> The data
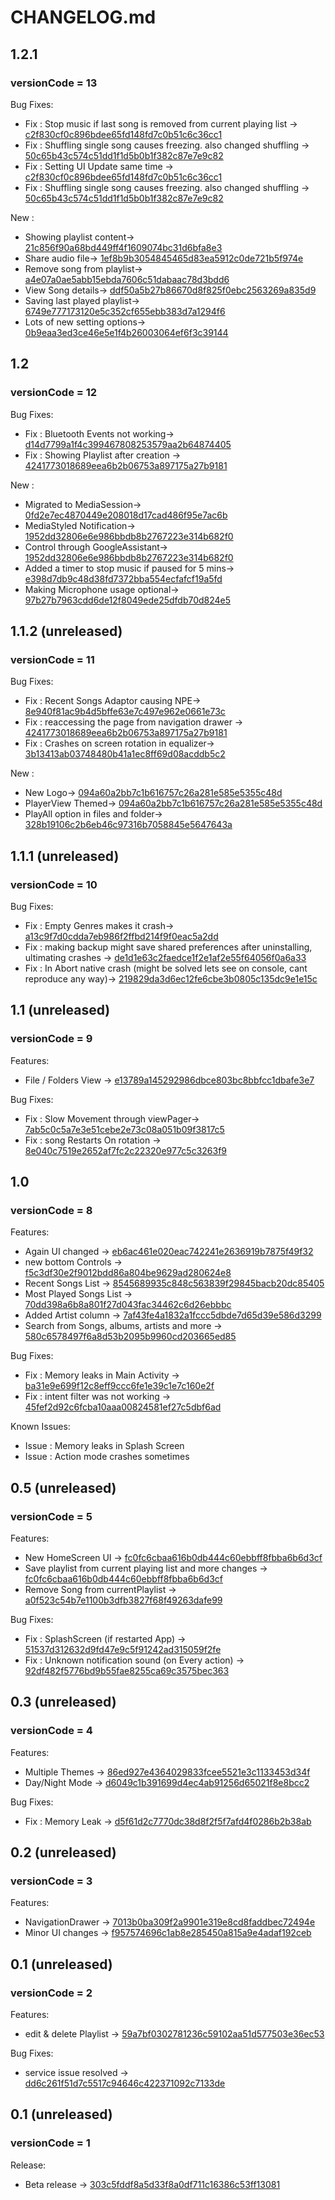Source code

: # CHANGELOG.md

## 1.2.1
### versionCode = 13

Bug Fixes:

  - Fix : Stop music if last song is removed from current playing list -> [c2f830cf0c896bdee65fd148fd7c0b51c6c36cc1](https://github.com/iamSahdeep/Bop/tree/c2f830cf0c896bdee65fd148fd7c0b51c6c36cc1)
  - Fix : Shuffling single song causes freezing. also changed shuffling -> [50c65b43c574c51dd1f1d5b0b1f382c87e7e9c82](https://github.com/iamSahdeep/Bop/tree/50c65b43c574c51dd1f1d5b0b1f382c87e7e9c82)
  - Fix : Setting UI Update same time -> [c2f830cf0c896bdee65fd148fd7c0b51c6c36cc1](https://github.com/iamSahdeep/Bop/tree/c2f830cf0c896bdee65fd148fd7c0b51c6c36cc1)
  - Fix : Shuffling single song causes freezing. also changed shuffling -> [50c65b43c574c51dd1f1d5b0b1f382c87e7e9c82](https://github.com/iamSahdeep/Bop/tree/50c65b43c574c51dd1f1d5b0b1f382c87e7e9c82)

New :

  - Showing playlist content-> [21c856f90a68bd449ff4f1609074bc31d6bfa8e3](https://github.com/iamSahdeep/Bop/tree/21c856f90a68bd449ff4f1609074bc31d6bfa8e3)
  - Share audio file-> [1ef8b9b3054845465d83ea5912c0de721b5f974e](https://github.com/iamSahdeep/Bop/tree/1ef8b9b3054845465d83ea5912c0de721b5f974e)
  - Remove song from playlist-> [a4e07a0ae5abb15ebda7606c51dabaac78d3bdd6](https://github.com/iamSahdeep/Bop/tree/a4e07a0ae5abb15ebda7606c51dabaac78d3bdd6)
  - View Song details-> [ddf50a5b27b86670d8f825f0ebc2563269a835d9](https://github.com/iamSahdeep/Bop/tree/ddf50a5b27b86670d8f825f0ebc2563269a835d9)
  - Saving last played playlist-> [6749e777173120e5c352cf655ebb383d7a1294f6](https://github.com/iamSahdeep/Bop/tree/6749e777173120e5c352cf655ebb383d7a1294f6)
  - Lots of new setting options-> [0b9eaa3ed3ce46e5e1f4b26003064ef6f3c39144](https://github.com/iamSahdeep/Bop/tree/0b9eaa3ed3ce46e5e1f4b26003064ef6f3c39144)

## 1.2
### versionCode = 12

Bug Fixes:

  - Fix : Bluetooth Events not working-> [d14d7799a1f4c399467808253579aa2b64874405](https://github.com/iamSahdeep/Bop/tree/d14d7799a1f4c399467808253579aa2b64874405)
  - Fix : Showing Playlist after creation -> [4241773018689eea6b2b06753a897175a27b9181](https://github.com/iamSahdeep/Bop/tree/4241773018689eea6b2b06753a897175a27b9181)

New :

  - Migrated to MediaSession-> [0fd2e7ec4870449e208018d17cad486f95e7ac6b](https://github.com/iamSahdeep/Bop/tree/0fd2e7ec4870449e208018d17cad486f95e7ac6b)
  - MediaStyled Notification-> [1952dd32806e6e986bbdb8b2767223e314b682f0](https://github.com/iamSahdeep/Bop/tree/1952dd32806e6e986bbdb8b2767223e314b682f0)
  - Control through GoogleAssistant-> [1952dd32806e6e986bbdb8b2767223e314b682f0](https://github.com/iamSahdeep/Bop/tree/1952dd32806e6e986bbdb8b2767223e314b682f0)
  - Added a timer to stop music if paused for 5 mins-> [e398d7db9c48d38fd7372bba554ecfafcf19a5fd](https://github.com/iamSahdeep/Bop/tree/e398d7db9c48d38fd7372bba554ecfafcf19a5fd)
  - Making Microphone usage optional-> [97b27b7963cdd6de12f8049ede25dfdb70d824e5](https://github.com/iamSahdeep/Bop/tree/97b27b7963cdd6de12f8049ede25dfdb70d824e5)


## 1.1.2 (unreleased)
### versionCode = 11

Bug Fixes:

  - Fix : Recent Songs Adaptor causing NPE-> [8e940f81ac9b4d5bffe63e7c497e962e0661e73c](https://github.com/iamSahdeep/Bop/tree/8e940f81ac9b4d5bffe63e7c497e962e0661e73c)
  - Fix : reaccessing the page from navigation drawer -> [4241773018689eea6b2b06753a897175a27b9181](https://github.com/iamSahdeep/Bop/tree/4241773018689eea6b2b06753a897175a27b9181)
  - Fix : Crashes on screen rotation in equalizer-> [3b13413ab03748480b41a1ec8ff69d08acddb5c2](https://github.com/iamSahdeep/Bop/tree/3b13413ab03748480b41a1ec8ff69d08acddb5c2)

New :

  - New Logo-> [094a60a2bb7c1b616757c26a281e585e5355c48d](https://github.com/iamSahdeep/Bop/tree/094a60a2bb7c1b616757c26a281e585e5355c48d)
  - PlayerView Themed-> [094a60a2bb7c1b616757c26a281e585e5355c48d](https://github.com/iamSahdeep/Bop/tree/094a60a2bb7c1b616757c26a281e585e5355c48d)
  - PlayAll option in files and folder-> [328b19106c2b6eb46c97316b7058845e5647643a](https://github.com/iamSahdeep/Bop/tree/328b19106c2b6eb46c97316b7058845e5647643a)
 

## 1.1.1 (unreleased)
### versionCode = 10

Bug Fixes:

  - Fix : Empty Genres makes it crash-> [a13c9f7d0cdda7eb986f2ffbd214f9f0eac5a2dd](https://github.com/iamSahdeep/Bop/tree/a13c9f7d0cdda7eb986f2ffbd214f9f0eac5a2dd)
  - Fix : making backup might save shared preferences after uninstalling, ultimating crashes -> [de1d1e63c2faedce1f2e1af2e55f64056f0a6a33](https://github.com/iamSahdeep/Bop/tree/de1d1e63c2faedce1f2e1af2e55f64056f0a6a33)
  - Fix : In Abort native crash (might be solved lets see on console, cant reproduce any way)-> [219829da3d6ec12fe6cbe3b0805c135dc9e1e15c](https://github.com/iamSahdeep/Bop/tree/219829da3d6ec12fe6cbe3b0805c135dc9e1e15c)

## 1.1 (unreleased)
### versionCode = 9

Features:

  - File / Folders View -> [e13789a145292986dbce803bc8bbfcc1dbafe3e7](https://github.com/iamSahdeep/Bop/commit/e13789a145292986dbce803bc8bbfcc1dbafe3e7)

Bug Fixes:

  - Fix : Slow Movement through viewPager-> [7ab5c0c5a7e3e51cebe2e73c08a051b09f3817c5](https://github.com/iamSahdeep/Bop/tree/7ab5c0c5a7e3e51cebe2e73c08a051b09f3817c5)
  - Fix : song Restarts On rotation -> [8e040c7519e2652af7fc2c22320e977c5c3263f9](https://github.com/iamSahdeep/Bop/tree/8e040c7519e2652af7fc2c22320e977c5c3263f9)

## 1.0
### versionCode = 8

Features:

  - Again UI changed -> [eb6ac461e020eac742241e2636919b7875f49f32](https://github.com/iamSahdeep/Bop/commit/eb6ac461e020eac742241e2636919b7875f49f32)
  - new bottom Controls -> [f5c3df30e2f9012bdd86a804be9629ad280624e8](https://github.com/iamSahdeep/Bop/commit/f5c3df30e2f9012bdd86a804be9629ad280624e8)
  - Recent Songs List  -> [8545689935c848c563839f29845bacb20dc85405](https://github.com/iamSahdeep/Bop/commit/8545689935c848c563839f29845bacb20dc85405)
  - Most Played Songs List  -> [70dd398a6b8a801f27d043fac34462c6d26ebbbc](https://github.com/iamSahdeep/Bop/commit/70dd398a6b8a801f27d043fac34462c6d26ebbbc)
  - Added Artist column  -> [7af43fe4a1832a1fccc5dbde7d65d39e586d3299](https://github.com/iamSahdeep/Bop/commit/7af43fe4a1832a1fccc5dbde7d65d39e586d3299)
  - Search from Songs, albums, artists and more  -> [580c6578497f6a8d53b2095b9960cd203665ed85](https://github.com/iamSahdeep/Bop/commit/580c6578497f6a8d53b2095b9960cd203665ed85)

Bug Fixes:

  - Fix : Memory leaks in Main Activity -> [ba31e9e699f12c8eff9ccc6fe1e39c1e7c160e2f](https://github.com/iamSahdeep/Bop/tree/ba31e9e699f12c8eff9ccc6fe1e39c1e7c160e2f)
  - Fix : intent filter was not working -> [45fef2d92c6fcba10aaa00824581ef27c5dbf6ad](https://github.com/iamSahdeep/Bop/tree/45fef2d92c6fcba10aaa00824581ef27c5dbf6ad)

Known Issues:

  - Issue : Memory leaks in Splash Screen
  - Issue : Action mode crashes sometimes

## 0.5 (unreleased)
### versionCode = 5

Features:

  - New HomeScreen UI -> [fc0fc6cbaa616b0db444c60ebbff8fbba6b6d3cf](https://github.com/iamSahdeep/Bop/commit/fc0fc6cbaa616b0db444c60ebbff8fbba6b6d3cf)
  - Save playlist from current playing list and more changes -> [fc0fc6cbaa616b0db444c60ebbff8fbba6b6d3cf](https://github.com/iamSahdeep/Bop/commit/fc0fc6cbaa616b0db444c60ebbff8fbba6b6d3cf)
  - Remove Song from currentPlaylist  -> [a0f523c54b7e1100b3dfb3827f68f49263dafe99](https://github.com/iamSahdeep/Bop/commit/a0f523c54b7e1100b3dfb3827f68f49263dafe99)

Bug Fixes:

  - Fix : SplashScreen (if restarted App) -> [51537d312632d9fd47e9c5f91242ad315059f2fe](https://github.com/iamSahdeep/Bop/tree/51537d312632d9fd47e9c5f91242ad315059f2fe)
  - Fix : Unknown notification sound (on Every action) -> [92df482f5776bd9b55fae8255ca69c3575bec363](https://github.com/iamSahdeep/Bop/tree/92df482f5776bd9b55fae8255ca69c3575bec363)

## 0.3 (unreleased)
### versionCode = 4
 
Features:

  - Multiple Themes  -> [86ed927e4364029833fcee5521e3c1133453d34f](https://github.com/iamSahdeep/Bop/commit/86ed927e4364029833fcee5521e3c1133453d34f)
  - Day/Night Mode  -> [d6049c1b391699d4ec4ab91256d65021f8e8bcc2](https://github.com/iamSahdeep/Bop/commit/d6049c1b391699d4ec4ab91256d65021f8e8bcc2)

Bug Fixes:

  - Fix : Memory Leak -> [d5f61d2c7770dc38d8f2f5f7afd4f0286b2b38ab](https://github.com/iamSahdeep/Bop/tree/d5f61d2c7770dc38d8f2f5f7afd4f0286b2b38ab)
  
## 0.2 (unreleased)
### versionCode = 3
 
Features:

  - NavigationDrawer  -> [7013b0ba309f2a9901e319e8cd8faddbec72494e](https://github.com/iamSahdeep/Bop/commit/7013b0ba309f2a9901e319e8cd8faddbec72494e)
  - Minor UI changes  -> [f957574696c1ab8e285450a815a9e4adaf192ceb](https://github.com/iamSahdeep/Bop/commit/f957574696c1ab8e285450a815a9e4adaf192ceb)
  
  
## 0.1 (unreleased)
### versionCode = 2
 
Features:

  - edit & delete Playlist  -> [59a7bf0302781236c59102aa51d577503e36ec53](https://github.com/iamSahdeep/Bop/tree/59a7bf0302781236c59102aa51d577503e36ec53)
  
Bug Fixes:

  - service issue resolved -> [dd6c261f51d7c5517c94646c422371092c7133de](https://github.com/iamSahdeep/Bop/tree/dd6c261f51d7c5517c94646c422371092c7133de)


## 0.1 (unreleased)
### versionCode = 1
 
Release:

  - Beta release -> [303c5fddf8a5d33f8a0df711c16386c53ff13081](https://github.com/iamSahdeep/Bop/tree/303c5fddf8a5d33f8a0df711c16386c53ff13081)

> Directions for this task
Only a number is expected here: how many lines of the records above contain "versionCode".

> Response below
11